Он вдруг встрепенулся, обхватил руками ее шею и впился губами где-то возле уха.
— Ну, гони, только в последний раз… больше не приду… гнать не надо… слово… красивая ты… Краля моя!
— Пусти! — выкрикнула она, с силой разжимая его руки. Но он еще крепче сомкнул их. — Да пусти ты, обормот! — уже миролюбивей потребовала она.
Карасев выпустил ее, перевел дух. Потом отправился на кухню и, набрасывая крючок на петлю, скривился в усмешке:
— Вообще, конечно, зря советская власть не истребляет таких, как ты.
— О себе не забывай… — невозмутимо напомнила ему Клара.
Она вела себя в этот день вызывающе нагло, словно наслаждалась его бессилием и мстила напоследок за то, что он все еще использует неписаное право обнимать ее и домогаться ласки.
Впрочем, у Клары еще в детстве была привычка тискать, руками что-нибудь живое, тискать так, чтобы это живое пищало. И так ли еще запищит Карасик, когда она в полную мощь возьмется за него. Так ли?..
Уланов с Чудиновым возвращались из леспромхоза. Чудинова подбрасывало на заднем сиденье, и он недовольно брюзжал:
— Нет уж, увольте меня ездить на таком драндулете. Я уж как-нибудь на лошадке.

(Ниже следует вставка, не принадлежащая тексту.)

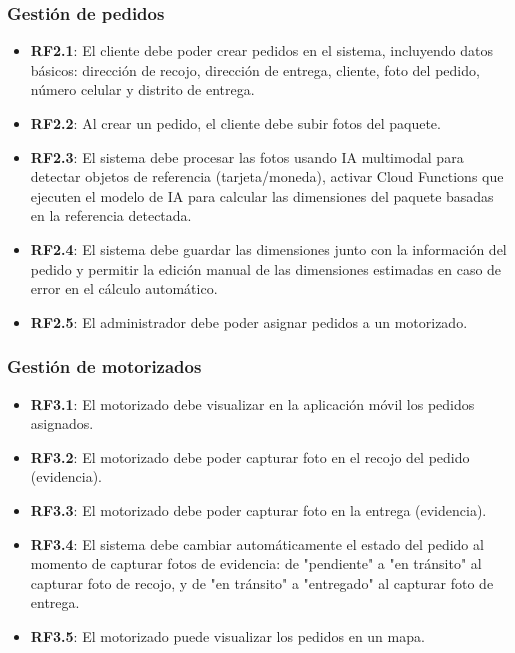 \subsubsection{Gestión de pedidos}

\begin{itemize}
    \item \textbf{RF2.1}: El cliente debe poder crear pedidos en el sistema, incluyendo datos básicos: dirección de recojo, dirección de entrega, cliente, foto del pedido, número celular y distrito de entrega.
    
    \item \textbf{RF2.2}: Al crear un pedido, el cliente debe subir fotos del paquete.
    
    \item \textbf{RF2.3}: El sistema debe procesar las fotos usando IA multimodal para detectar objetos de referencia (tarjeta/moneda), activar Cloud Functions que ejecuten el modelo de IA para calcular las dimensiones del paquete basadas en la referencia detectada.
    
    \item \textbf{RF2.4}: El sistema debe guardar las dimensiones junto con la información del pedido y permitir la edición manual de las dimensiones estimadas en caso de error en el cálculo automático.
    
    \item \textbf{RF2.5}: El administrador debe poder asignar pedidos a un motorizado.
\end{itemize}

\subsubsection{Gestión de motorizados}

\begin{itemize}
    \item \textbf{RF3.1}: El motorizado debe visualizar en la aplicación móvil los pedidos asignados.
    \item \textbf{RF3.2}: El motorizado debe poder capturar foto en el recojo del pedido (evidencia).
    \item \textbf{RF3.3}: El motorizado debe poder capturar foto en la entrega (evidencia).
    \item \textbf{RF3.4}: El sistema debe cambiar automáticamente el estado del pedido al momento de capturar fotos de evidencia: de "pendiente" a "en tránsito" al capturar foto de recojo, y de "en tránsito" a "entregado" al capturar foto de entrega.
    \item \textbf{RF3.5}: El motorizado puede visualizar los pedidos en un mapa.
\end{itemize}

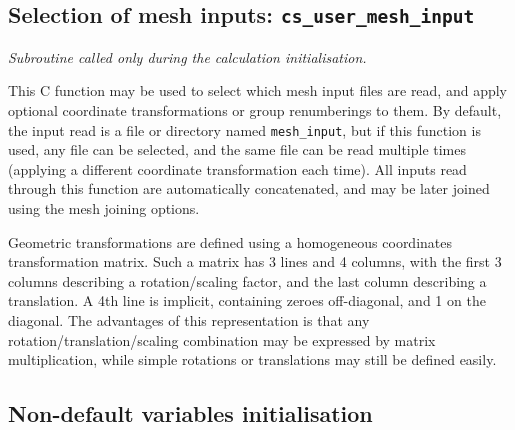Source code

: {{{\subsection{Selection of mesh inputs: \textmd{\texttt{cs\_user\_mesh\_input}}}

\noindent
\textit{Subroutine called only during the calculation initialisation.}

This C function may be used to select which mesh input files
are read, and apply optional coordinate transformations or group renumberings
to them. By default, the input read is a file or directory named
\texttt{mesh\_input}, but if this function is used, any file can be selected,
and the same file can be read multiple times (applying a different
coordinate transformation each time).
All inputs read through this function are automatically concatenated, and
may be later joined using the mesh joining options.

Geometric transformations are defined using a homogeneous coordinates
transformation matrix. Such a matrix has 3 lines and 4 columns, with the
first 3 columns describing a rotation/scaling factor, and the last column
describing a translation. A 4th line is implicit, containing zeroes
off-diagonal, and 1 on the diagonal. The advantages of this representation
is that any rotation/translation/scaling combination may be expressed
by matrix multiplication, while simple rotations or translations
may still be defined easily.

\subsection{Non-default variables initialisation} \label{sec:cs_user_initialization}

}}}
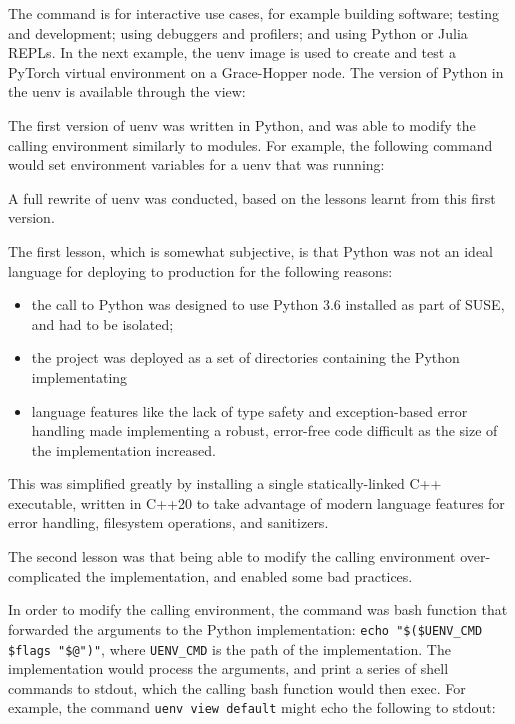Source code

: The  command is for interactive use cases, for example building software; testing and development; using debuggers and profilers; and using Python or Julia REPLs.
In the next example, the  uenv image is used to create and test a PyTorch virtual environment on a Grace-Hopper node.
The version of Python in the uenv is available through the  view:



The first version of uenv was written in Python, and was able to modify the calling environment similarly to modules.
For example, the following command would set environment variables for a uenv that was running:


A full rewrite of uenv was conducted, based on the lessons learnt from this first version.

The first lesson, which is somewhat subjective, is that Python was not an ideal language for deploying to production for the following reasons:
\begin{itemize}
    \item the call to Python was designed to use Python 3.6 installed as part of SUSE, and had to be isolated;
    \item the project was deployed as a set of directories containing the Python implementating
    \item language features like the lack of type safety and exception-based error handling made implementing a robust, error-free code difficult as the size of the implementation increased.
\end{itemize}

This was simplified greatly by installing a single statically-linked C++ executable, written in C++20 to take advantage of modern language features for error handling, filesystem operations, and sanitizers.

The second lesson was that being able to modify the calling environment over-complicated the implementation, and enabled some bad practices.

In order to modify the calling environment, the  command was bash function that forwarded the arguments to the Python implementation: \lstinline{echo "$($UENV_CMD $flags "$@")"}, where \lstinline{UENV_CMD} is the path of the implementation.
The implementation would process the arguments, and print a series of shell commands to stdout, which the calling bash function would then exec.
For example, the command \lstinline{uenv view default} might echo the following to stdout:


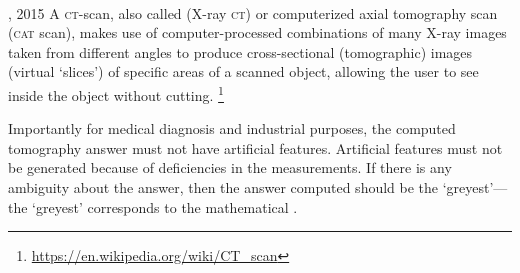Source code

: 
\begin{example} \label{eg:ctscan}
\ 
\begin{quoted}{, 2015}
A \textsc{ct}-scan, also called     (X-ray \textsc{ct}) or computerized axial {tomography} scan (\textsc{cat} scan), makes use of computer-processed combinations of many X-ray images taken from different angles to produce cross-sectional (tomographic) images (virtual `slices') of specific areas of a scanned object, allowing the user to see inside the object without cutting.%
\footnote{\protect\url{https://en.wikipedia.org/wiki/CT\_scan}}
\end{quoted}
Importantly for medical diagnosis and industrial purposes, the computed tomography answer must not have artificial features.
Artificial features must not be generated because of deficiencies in the measurements.
If there is any ambiguity about the answer, then the answer computed should be the `greyest'---the `greyest' corresponds to the mathematical .


\end{example}
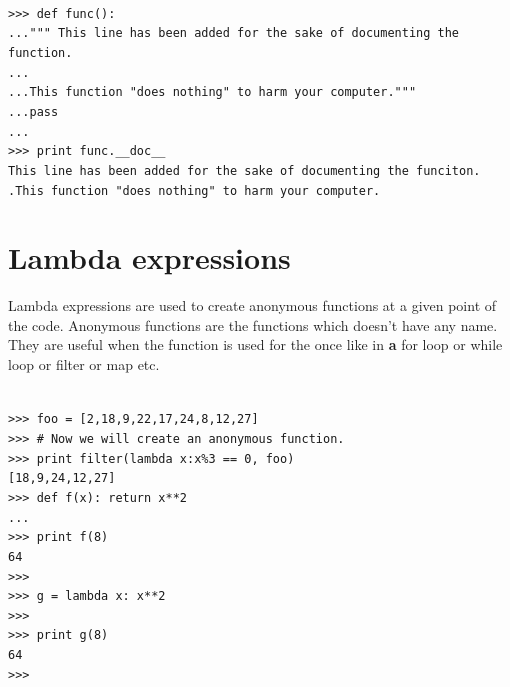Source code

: \documentclass[12pt,a4paper]{article}
\begin{document}
\texttt{\\
>>> def func():\\
...\hspace{30pt}""" This line has been added for the sake of documenting the function.\\
...\hspace{30pt}\\
...\hspace{30pt}This function "does nothing" to harm your computer."""\\
...\hspace{30pt}pass\\
...\\
>>> print func.\_\_doc\_\_\\
This line has been added for the sake of documenting the funciton.\\
\linebreak
.\hspace{30pt}This function "does nothing" to harm your computer.
}


\section{Lambda expressions}
Lambda expressions are used to create anonymous functions  at  a given point of the code. Anonymous functions are the functions which doesn't have any name.  They are useful when the function is used for the once like in \textbf{a} for loop or while loop or filter or map etc.

\texttt{\\
>>> foo = [2,18,9,22,17,24,8,12,27]\\
>>> \# Now we will create an anonymous function.\\
>>> print filter(lambda x:x\%3 == 0, foo)\\
{[18,9,24,12,27]}\\
>>> def f(x): return x**2\\
...\\
>>> print f(8)\\
64\\
>>>\\
>>> g = lambda x: x**2\\
>>>\\
>>> print g(8)\\
64\\
>>>
}
\end{document}
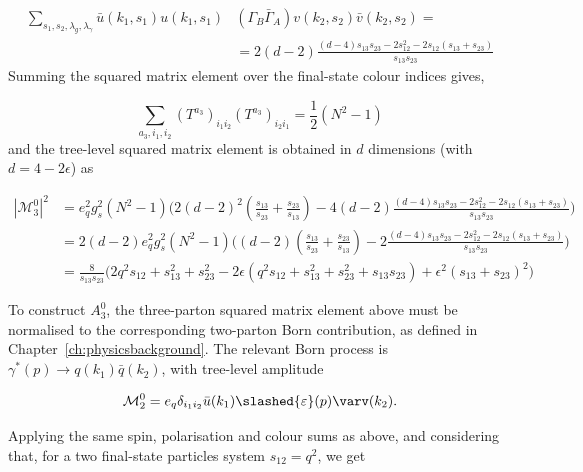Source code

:\begin{equation}
    \begin{split}
        \sum_{s_1,s_2,\lambda_g,\lambda_\gamma} \bar u(k_1,s_1) u(k_1,s_1)&\left(\Gamma_B \bar\Gamma_A\right)v(k_2,s_2)\bar v(k_2,s_2) = \\
                                                                        &=2(d-2)\frac{(d-4)s_{13}s_{23}-2s_{12}^2-2s_{12}(s_{13}+s_{23})}{s_{13}s_{23}}
    \end{split}
\end{equation}
Summing the squared matrix element over the final-state colour indices gives,

\begin{equation}
    \sum_{a_3,i_1,i_2} (T^{a_3})_{i_1i_2}(T^{a_3})_{i_2i_1} = \frac12(N^2-1)
\end{equation}
and the tree-level squared matrix element is obtained in $d$ dimensions (with $d=4-2\epsilon$) as

\begin{equation}\label{eq:M30interference}
    \begin{split}
        |\mathcal M_3^0|^2 &= e_q^2g_s^2(N^2-1)\Bigg(2(d-2)^2\left(\frac{s_{13}}{s_{23}}+\frac{s_{23}}{s_{13}}\right)-4(d-2)\frac{(d-4)s_{13}s_{23}-2s_{12}^2-2s_{12}(s_{13}+s_{23})}{s_{13}s_{23}}\Bigg)\\
                           &= 2(d-2)e_q^2g_s^2(N^2-1)\Bigg((d-2)\left(\frac{s_{13}}{s_{23}}+\frac{s_{23}}{s_{13}}\right)-2\frac{(d-4)s_{13}s_{23}-2s_{12}^2-2s_{12}(s_{13}+s_{23})}{s_{13}s_{23}}\Bigg)\\
                           &= \frac8{s_{13}s_{23}}\Bigg(2q^2s_{12}+s_{13}^2+s_{23}^2-2\epsilon\left(q^2s_{12}+s_{13}^2+s_{23}^2+s_{13}s_{23}\right)+\epsilon^2\left(s_{13}+s_{23}\right)^2\Bigg)
    \end{split}
\end{equation}

To construct $A_3^0$, the three-parton squared matrix element above must be normalised to the
corresponding two-parton Born contribution, as defined in Chapter~\ref{ch:physicsbackground}. The
relevant Born process is $\gamma^*(p)\to q(k_1)\bar q(k_2)$,
with tree-level amplitude

\begin{equation}
    \mathcal M_2^0 = e_q\delta_{i_1i_2}\bar u(k_1)\slashed{\varepsilon}(p)\varv(k_2).
\end{equation}

Applying the same spin, polarisation and colour sums as above, and considering that, for a two
final-state particles system $s_{12}=q^2$, we get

То ли дело, едешь посвистываешь, на природу любуешься. А тут, мало того, что кишки все переболтает, так, концы-концов, где-нибудь под обрыв угодишь. — Машину тряхнуло на очередном ухабе. — Я-то что, не велика шишка, а вот секретарь угробится, будет слез…
Уланов тихо рассмеялся, но болтовни Чудинова не прервал. Он знал, что Николай Дементьевич мыслями своими сейчас далеко. Не так уж давно они знакомы, да успел Уланов привязаться к этому чудаковатому директору, привыкнуть к его грубоватой манере обходиться с людьми, за которой скрывались мужицкая хитринка и практический ум. Сначала он казался Уланову человеком, у которого душа нараспашку. Однако это первое впечатление прошло, и до сих пор зональный секретарь не мог с уверенностью сказать, что хорошо знает директора, с которым успел не только сработаться, но и сдружиться.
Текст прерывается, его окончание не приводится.